Significantly different than the American version. Use 1/2 of what you used to in a recipe
Note: Noilly Prat is one of the flagship brands of vermouth (founded in 1813), especially for Martinis, and one of the few French brands available (Boissiere used to be French but is now made and bottled in Italy and significantly different in taste from what it used to be). Noilly also has the distinction of being one of the very few (if not the only) vermouth that is significantly aged.
The two varieties of wine used – picpoul and clairette (both from the Languedoc region of France) are aged separately in large 100 year-old plus Canadian oak casks to mellow for one year. (Between the age and type of wood the impact on color is minimal compared to other aging techniques).The two varieties are then separately transferred to smaller wooden casks exposed to the elements, for a further year to simulate a long sea voyage. They are then taken indoors to mellow in a cellar for a further 6 months.

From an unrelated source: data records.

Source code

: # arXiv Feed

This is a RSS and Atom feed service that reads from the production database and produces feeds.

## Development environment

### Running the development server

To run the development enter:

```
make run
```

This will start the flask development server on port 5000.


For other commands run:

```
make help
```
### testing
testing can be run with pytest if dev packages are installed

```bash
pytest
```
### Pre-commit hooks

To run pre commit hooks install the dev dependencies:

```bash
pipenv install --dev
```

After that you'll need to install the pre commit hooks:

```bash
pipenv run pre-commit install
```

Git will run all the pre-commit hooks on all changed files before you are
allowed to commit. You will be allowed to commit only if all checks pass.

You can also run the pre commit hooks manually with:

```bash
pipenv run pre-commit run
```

After this they are finally blended together and herbs are macerated in the wine for 3 weeks with a daily stirring by hand. After filtration, the vermouth is allowed to rest for an additional 6 weeks before bottling. This particular expression has been imported to the United States only since 1978, but is much loved by it’s devotees.
Appearance: Faultless clarity, light straw yellow in appearance with just a touch of yellow/green to it. Legs and droplets on swirling
First Impression: Dry herbs,pastis/licorice, rosemary,fennel,star anise, vanilla, orange, angelica,orris root, aromatic herbs with a sweet underlay. Bouquet is MUCH more pronounced than the older American version.
Taste: Understated wormwood bitter, with pronounced wood and herbal notes, much more intense and flavorful than the other version. Finish is long with anise, fennel, angelica, chamomile,wood and spice aromatics. Overall sweeter and much more spiced than the other version with a much heavier overlay of wood and herbs. Makes the other version seem like the lite beer version of a vermouth.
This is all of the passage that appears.